Task item:
These records need to be repeated exactly, every one of them.

──────

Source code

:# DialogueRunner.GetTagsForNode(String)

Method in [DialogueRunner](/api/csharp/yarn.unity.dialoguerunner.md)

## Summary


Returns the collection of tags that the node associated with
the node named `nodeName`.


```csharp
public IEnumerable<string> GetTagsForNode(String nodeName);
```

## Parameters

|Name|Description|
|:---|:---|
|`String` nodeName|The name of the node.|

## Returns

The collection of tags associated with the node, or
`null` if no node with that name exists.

──────

Task result:
Source code

:# DialogueRunner.GetTagsForNode(String)

Method in [DialogueRunner](/api/csharp/yarn.unity.dialoguerunner.md)

## Summary


Returns the collection of tags that the node associated with
the node named `nodeName`.


```csharp
public IEnumerable<string> GetTagsForNode(String nodeName);
```

## Parameters

|Name|Description|
|:---|:---|
|`String` nodeName|The name of the node.|

## Returns

The collection of tags associated with the node, or
`null` if no node with that name exists.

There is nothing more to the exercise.